# re-capping a twin reverb



## Marcus0000 (Apr 17, 2007)

I bought a late 70's silver face twin recently and trying to get it up to snuff myself instead of taking it to a tech. The point being to learn about tube amp maintenance in the process. So I've replaced all the tubes and am in the process of recapping it. I've heard that Sprague Atom caps are the norm. So I'm wondering where in Canada I can find these? And if I can't, is the brand all that important? If I go to my local electronics supplier will they be able to provide perfectly fine alternatives?


----------



## jcayer (Mar 25, 2007)

Marcus0000 said:


> I bought a late 70's silver face twin recently and trying to get it up to snuff myself instead of taking it to a tech. The point being to learn about tube amp maintenance in the process. So I've replaced all the tubes and am in the process of recapping it. I've heard that Sprague Atom caps are the norm. So I'm wondering where in Canada I can find these? And if I can't, is the brand all that important? If I go to my local electronics supplier will they be able to provide perfectly fine alternatives?


For the caps, You can check at "the tubestore" http://thetubestore.com/index.html . The brand is not that important. But look for what they call orange drop capacitors. Check for the voltage they can tolerate...

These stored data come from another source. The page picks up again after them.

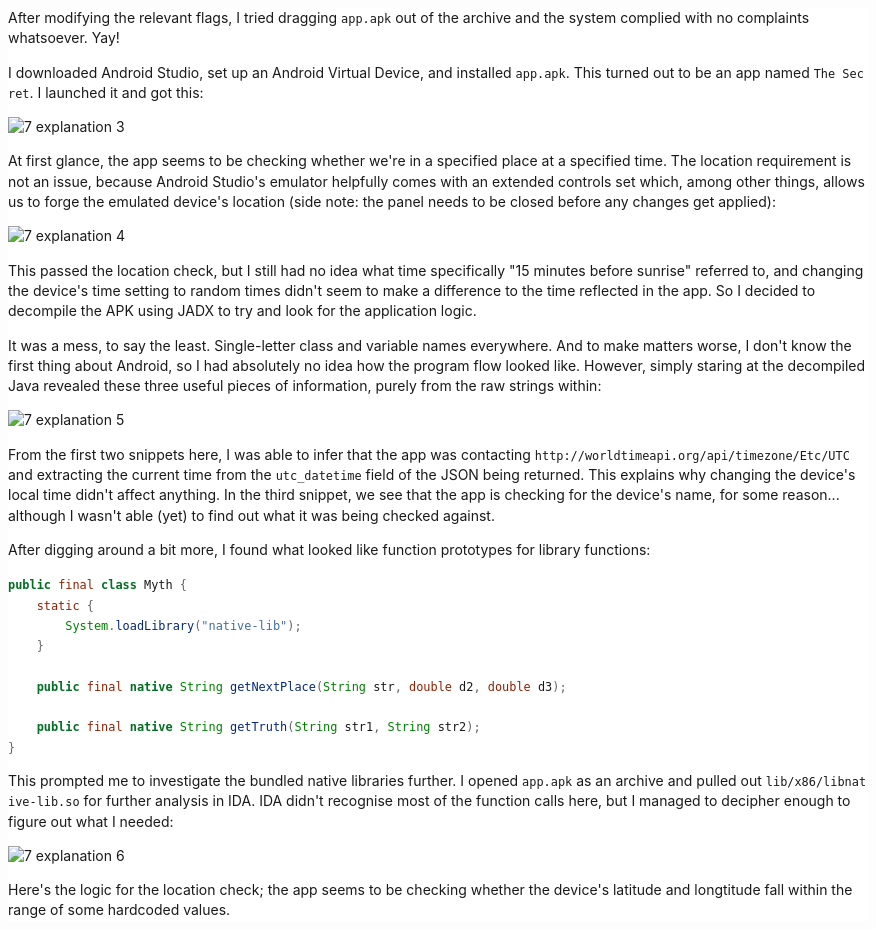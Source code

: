 After modifying the relevant flags, I tried dragging `app.apk` out of the archive and the system complied with no complaints whatsoever. Yay!

I downloaded Android Studio, set up an Android Virtual Device, and installed `app.apk`. This turned out to be an app named `The Secret`. I launched it and got this:

![7 explanation 3](/assets/tisc-2021/7_3.png)

At first glance, the app seems to be checking whether we're in a specified place at a specified time. The location requirement is not an issue, because Android Studio's emulator helpfully comes with an extended controls set which, among other things, allows us to forge the emulated device's location (side note: the panel needs to be closed before any changes get applied):

![7 explanation 4](/assets/tisc-2021/7_4.png)

This passed the location check, but I still had no idea what time specifically "15 minutes before sunrise" referred to, and changing the device's time setting to random times didn't seem to make a difference to the time reflected in the app. So I decided to decompile the APK using JADX to try and look for the application logic.

It was a mess, to say the least. Single-letter class and variable names everywhere. And to make matters worse, I don't know the first thing about Android, so I had absolutely no idea how the program flow looked like. However, simply staring at the decompiled Java revealed these three useful pieces of information, purely from the raw strings within:

![7 explanation 5](/assets/tisc-2021/7_5.png)

From the first two snippets here, I was able to infer that the app was contacting `http://worldtimeapi.org/api/timezone/Etc/UTC` and extracting the current time from the `utc_datetime` field of the JSON being returned. This explains why changing the device's local time didn't affect anything. In the third snippet, we see that the app is checking for the device's name, for some reason... although I wasn't able (yet) to find out what it was being checked against.

After digging around a bit more, I found what looked like function prototypes for library functions:

```java
public final class Myth {
    static {
        System.loadLibrary("native-lib");
    }

    public final native String getNextPlace(String str, double d2, double d3);

    public final native String getTruth(String str1, String str2);
}
```

This prompted me to investigate the bundled native libraries further. I opened `app.apk` as an archive and pulled out `lib/x86/libnative-lib.so` for further analysis in IDA. IDA didn't recognise most of the function calls here, but I managed to decipher enough to figure out what I needed:

![7 explanation 6](/assets/tisc-2021/7_6.png)

Here's the logic for the location check; the app seems to be checking whether the device's latitude and longtitude fall within the range of some hardcoded values.
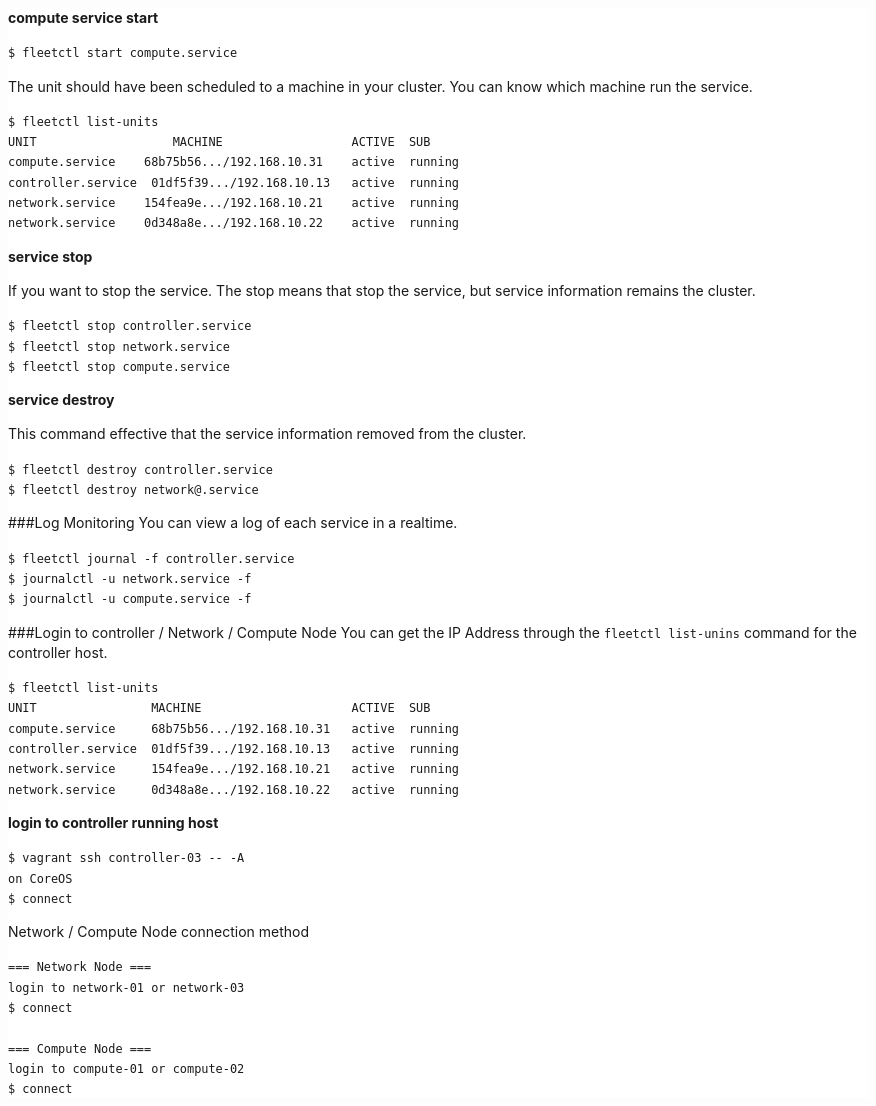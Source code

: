 **compute service start**
```
$ fleetctl start compute.service
```

The unit should have been scheduled to a machine in your cluster.
You can know which machine run the service.
```
$ fleetctl list-units
UNIT			       MACHINE         	        ACTIVE	SUB
compute.service	   68b75b56.../192.168.10.31	active	running
controller.service	01df5f39.../192.168.10.13	active	running
network.service	   154fea9e.../192.168.10.21	active	running
network.service	   0d348a8e.../192.168.10.22	active	running
```

**service stop**

If you want to stop the service. The stop means that stop the service, but service information remains the cluster.
```
$ fleetctl stop controller.service
$ fleetctl stop network.service
$ fleetctl stop compute.service
```
**service destroy**

This command effective that the service information removed from the cluster.
```
$ fleetctl destroy controller.service
$ fleetctl destroy network@.service
```

###Log Monitoring
You can view a log of each service in a realtime.
```
$ fleetctl journal -f controller.service
$ journalctl -u network.service -f
$ journalctl -u compute.service -f
```

###Login to controller / Network / Compute Node
You can get the IP Address through the ``fleetctl list-unins`` command for the controller host.

```
$ fleetctl list-units
UNIT			    MACHINE				        ACTIVE	SUB
compute.service	    68b75b56.../192.168.10.31	active	running 
controller.service 	01df5f39.../192.168.10.13	active	running  
network.service	    154fea9e.../192.168.10.21	active	running  
network.service	    0d348a8e.../192.168.10.22	active	running  
```

**login to controller running host**

```
$ vagrant ssh controller-03 -- -A
on CoreOS
$ connect
```
Network / Compute Node connection method
```
=== Network Node ===
login to network-01 or network-03
$ connect

=== Compute Node ===
login to compute-01 or compute-02 
$ connect
```
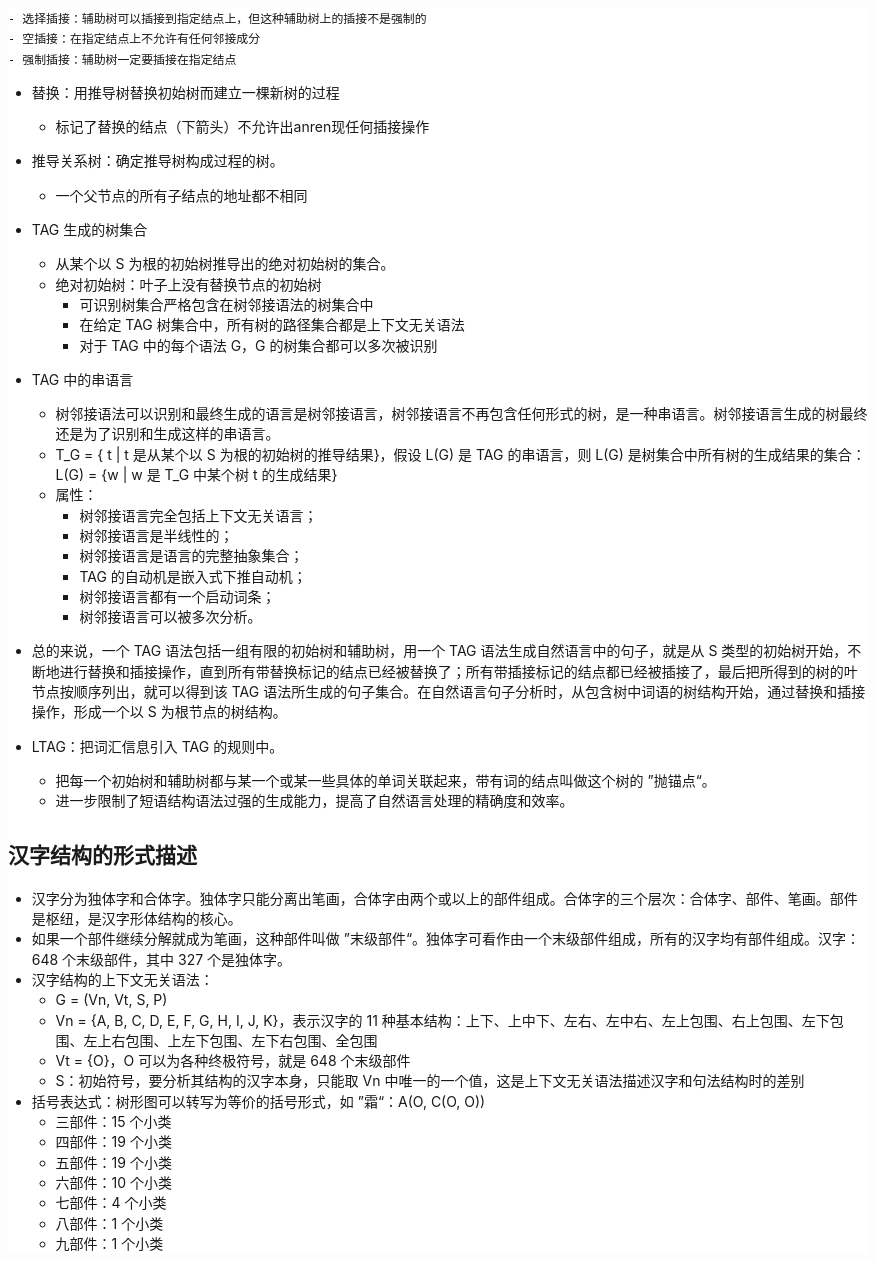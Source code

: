     - 选择插接：辅助树可以插接到指定结点上，但这种辅助树上的插接不是强制的
    - 空插接：在指定结点上不允许有任何邻接成分
    - 强制插接：辅助树一定要插接在指定结点
  - 替换：用推导树替换初始树而建立一棵新树的过程
    - 标记了替换的结点（下箭头）不允许出anren现任何插接操作

- 推导关系树：确定推导树构成过程的树。
  - 一个父节点的所有子结点的地址都不相同
- TAG 生成的树集合
  - 从某个以 S 为根的初始树推导出的绝对初始树的集合。
  - 绝对初始树：叶子上没有替换节点的初始树
    - 可识别树集合严格包含在树邻接语法的树集合中
    - 在给定 TAG 树集合中，所有树的路径集合都是上下文无关语法
    - 对于 TAG 中的每个语法 G，G 的树集合都可以多次被识别
- TAG 中的串语言
  - 树邻接语法可以识别和最终生成的语言是树邻接语言，树邻接语言不再包含任何形式的树，是一种串语言。树邻接语言生成的树最终还是为了识别和生成这样的串语言。
  - T\_G = { t | t 是从某个以 S 为根的初始树的推导结果}，假设 L(G) 是 TAG 的串语言，则 L(G) 是树集合中所有树的生成结果的集合：L(G) = {w | w 是 T\_G 中某个树 t 的生成结果}
  - 属性：
    - 树邻接语言完全包括上下文无关语言；
    - 树邻接语言是半线性的；
    - 树邻接语言是语言的完整抽象集合；
    - TAG 的自动机是嵌入式下推自动机；
    - 树邻接语言都有一个启动词条；
    - 树邻接语言可以被多次分析。

- 总的来说，一个 TAG 语法包括一组有限的初始树和辅助树，用一个 TAG 语法生成自然语言中的句子，就是从 S 类型的初始树开始，不断地进行替换和插接操作，直到所有带替换标记的结点已经被替换了；所有带插接标记的结点都已经被插接了，最后把所得到的树的叶节点按顺序列出，就可以得到该 TAG 语法所生成的句子集合。在自然语言句子分析时，从包含树中词语的树结构开始，通过替换和插接操作，形成一个以 S 为根节点的树结构。
- LTAG：把词汇信息引入 TAG 的规则中。
  - 把每一个初始树和辅助树都与某一个或某一些具体的单词关联起来，带有词的结点叫做这个树的 ”抛锚点“。
  - 进一步限制了短语结构语法过强的生成能力，提高了自然语言处理的精确度和效率。

## 汉字结构的形式描述

- 汉字分为独体字和合体字。独体字只能分离出笔画，合体字由两个或以上的部件组成。合体字的三个层次：合体字、部件、笔画。部件是枢纽，是汉字形体结构的核心。
- 如果一个部件继续分解就成为笔画，这种部件叫做 ”末级部件“。独体字可看作由一个末级部件组成，所有的汉字均有部件组成。汉字：648 个末级部件，其中 327 个是独体字。
- 汉字结构的上下文无关语法：
  - G = (Vn, Vt, S, P)
  - Vn = \{A, B, C, D, E, F, G, H, I, J, K\}，表示汉字的 11 种基本结构：上下、上中下、左右、左中右、左上包围、右上包围、左下包围、左上右包围、上左下包围、左下右包围、全包围
  - Vt = \{O\}，O 可以为各种终极符号，就是 648 个末级部件
  - S：初始符号，要分析其结构的汉字本身，只能取 Vn 中唯一的一个值，这是上下文无关语法描述汉字和句法结构时的差别
- 括号表达式：树形图可以转写为等价的括号形式，如 ”霜“：A(O, C(O, O))
  - 三部件：15 个小类
  - 四部件：19 个小类
  - 五部件：19 个小类
  - 六部件：10 个小类
  - 七部件：4 个小类
  - 八部件：1 个小类
  - 九部件：1 个小类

Along with the caps, you can measure the resistors. I once refurbished an old amp ( http://www.jcayer.com/bricolages/renoamp.htm ) and some of the resistors were over 50% their rated value...

You might also want to check this page: http://www.paulrubyamplifiers.com/info.html#FirstPowerUp
there's a lot of good advices...

Good luck,


----------



## Wild Bill (May 3, 2006)

Marcus0000 said:


> I bought a late 70's silver face twin recently and trying to get it up to snuff myself instead of taking it to a tech. The point being to learn about tube amp maintenance in the process. So I've replaced all the tubes and am in the process of recapping it. I've heard that Sprague Atom caps are the norm. So I'm wondering where in Canada I can find these? And if I can't, is the brand all that important? If I go to my local electronics supplier will they be able to provide perfectly fine alternatives?


Normally the only caps that age and fail over the years are the electrolyics. These are the ones in the power supply (under the metal cover in a Twin) and also the small 22 mfd caps that bypass the cathode resistors in the preamp stages. The other caps are made of different materials and do not need replacement, barring a catastrophic failure.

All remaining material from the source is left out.